Sobre as demais violações contra moradores, incluindo a denúncia de tortura contra uma idosa e três adolescentes, a Promotoria critica que o Instituto Cigano do Brasil não encaminhou endereço e nomes das vítimas e testemunhas nem identificação dos supostos policiais militares que teriam cometido os crimes, o que levaria a arquivar o caso. O documento é assinado pelos promotores Beneval Santos Mutim, Marcelo Pinto de Araújo, Carla Medeiros do S. Nunes, Carolina Bezerra Alves, Caio Graco Neves de Sá e Gustavo E. de Oliveira Lima e Souza.
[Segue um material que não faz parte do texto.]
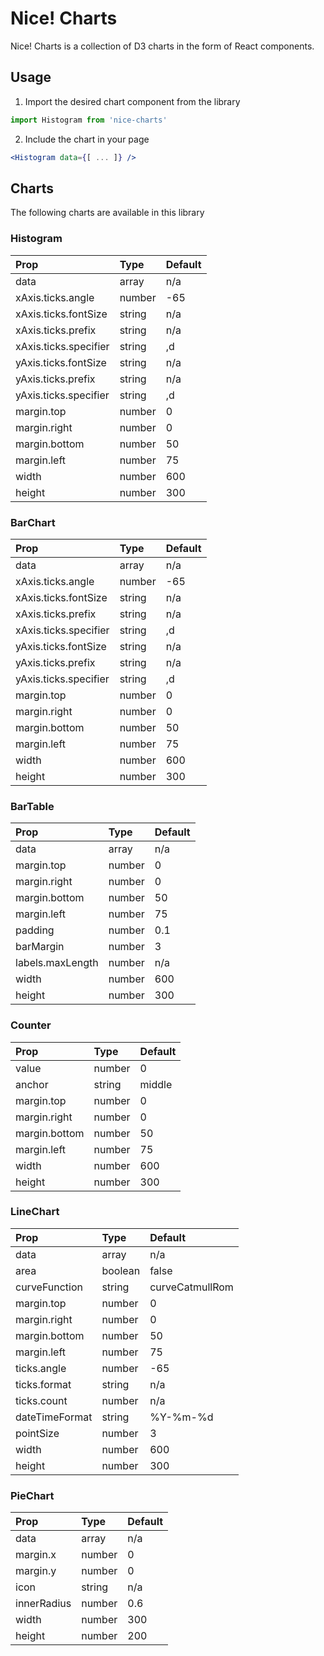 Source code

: # Nice! Charts

Nice! Charts is a collection of D3 charts in the form of React components.

## Usage
1. Import the desired chart component from the library
```js
import Histogram from 'nice-charts'
```
2. Include the chart in your page
```jsx
<Histogram data={[ ... ]} />
```

## Charts
The following charts are available in this library

### Histogram
Prop|Type|Default
|:----|:----|:----
data|array|n/a
xAxis.ticks.angle|number|-65
xAxis.ticks.fontSize|string|n/a
xAxis.ticks.prefix|string|n/a
xAxis.ticks.specifier|string|,d
yAxis.ticks.fontSize|string|n/a
yAxis.ticks.prefix|string|n/a
yAxis.ticks.specifier|string|,d
margin.top|number|0
margin.right|number|0
margin.bottom|number|50
margin.left|number|75
width|number|600
height|number|300

### BarChart
Prop|Type|Default
|:----|:----|:----
data|array|n/a
xAxis.ticks.angle|number|-65
xAxis.ticks.fontSize|string|n/a
xAxis.ticks.prefix|string|n/a
xAxis.ticks.specifier|string|,d
yAxis.ticks.fontSize|string|n/a
yAxis.ticks.prefix|string|n/a
yAxis.ticks.specifier|string|,d
margin.top|number|0
margin.right|number|0
margin.bottom|number|50
margin.left|number|75
width|number|600
height|number|300

### BarTable
Prop|Type|Default
|:----|:----|:----
data|array|n/a
margin.top|number|0
margin.right|number|0
margin.bottom|number|50
margin.left|number|75
padding|number|0.1
barMargin|number|3
labels.maxLength|number|n/a
width|number|600
height|number|300

### Counter
Prop|Type|Default
|:----|:----|:----
value|number|0
anchor|string|middle
margin.top|number|0
margin.right|number|0
margin.bottom|number|50
margin.left|number|75
width|number|600
height|number|300

### LineChart
Prop|Type|Default
|:----|:----|:----
data|array|n/a
area|boolean|false
curveFunction|string|curveCatmullRom
margin.top|number|0
margin.right|number|0
margin.bottom|number|50
margin.left|number|75
ticks.angle|number|-65
ticks.format|string|n/a
ticks.count|number|n/a
dateTimeFormat|string|%Y-%m-%d
pointSize|number|3
width|number|600
height|number|300

### PieChart
Prop|Type|Default
|:----|:----|:----
data|array|n/a
margin.x|number|0
margin.y|number|0
icon|string|n/a
innerRadius|number|0.6
width|number|300
height|number|200
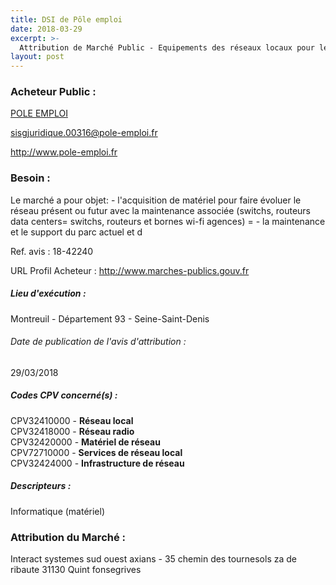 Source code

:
 ```yaml
---
title: DSI de Pôle emploi
date: 2018-03-29
excerpt: >-
  Attribution de Marché Public - Equipements des réseaux locaux pour les data centers et les agences de pôle emploi (fourniture, support et maintenance)
layout: post
---
```


### Acheteur Public : 
<a href="/acheteur-131/siren-130005481"> POLE EMPLOI</a><br/>



sisgjuridique.00316@pole-emploi.fr


http://www.pole-emploi.fr
### Besoin :

Le marché a pour objet: - l'acquisition de matériel pour faire évoluer le réseau présent ou futur avec la maintenance associée (switchs, routeurs data centers= switchs, routeurs et bornes wi-fi agences) = - la maintenance et le support du parc actuel et d

Ref. avis : 18-42240

URL Profil Acheteur : http://www.marches-publics.gouv.fr

##### Lieu d'exécution :

Montreuil - Département 93 - Seine-Saint-Denis

###### Date de publication de l'avis d'attribution : 
29/03/2018

##### Codes CPV concerné(s) :
CPV32410000 - **Réseau local** <br/>
CPV32418000 - **Réseau radio** <br/>
CPV32420000 - **Matériel de réseau** <br/>
CPV72710000 - **Services de réseau local** <br/>
CPV32424000 - **Infrastructure de réseau** <br/>

##### Descripteurs :
Informatique (matériel) <br/>

### Attribution du Marché :
Interact systemes sud ouest axians - 35 chemin des tournesols za de ribaute 31130 Quint fonsegrives <br/>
Questionado pela Ponte, Rogerio Ribeiro disse que o MPE não promoveu meios de garantir a segurança das vítimas, que estão sob os cuidados do instituto, e que pediu a apuração do caso pelo Ministério Público Federal. “Diante das falhas e insegurança para proteger as testemunhas que se encontram apavoradas e resguardadas, os órgãos do sistema estadual não mostram condições de seguir no desempenho da função de investigação e proteção, pressupõe que órgãos estaduais estejam falhando, em geral, porque há um envolvimento da polícia local”, escreveu. O ofício foi protocolado na segunda-feira (16/8).
O que diz o Ministério Público da Bahia
Procurado pela reportagem sobre o pedido de arquivamento e a apuração das demais mortes, a assessoria do Ministério Público da Bahia não respondeu até a publicação.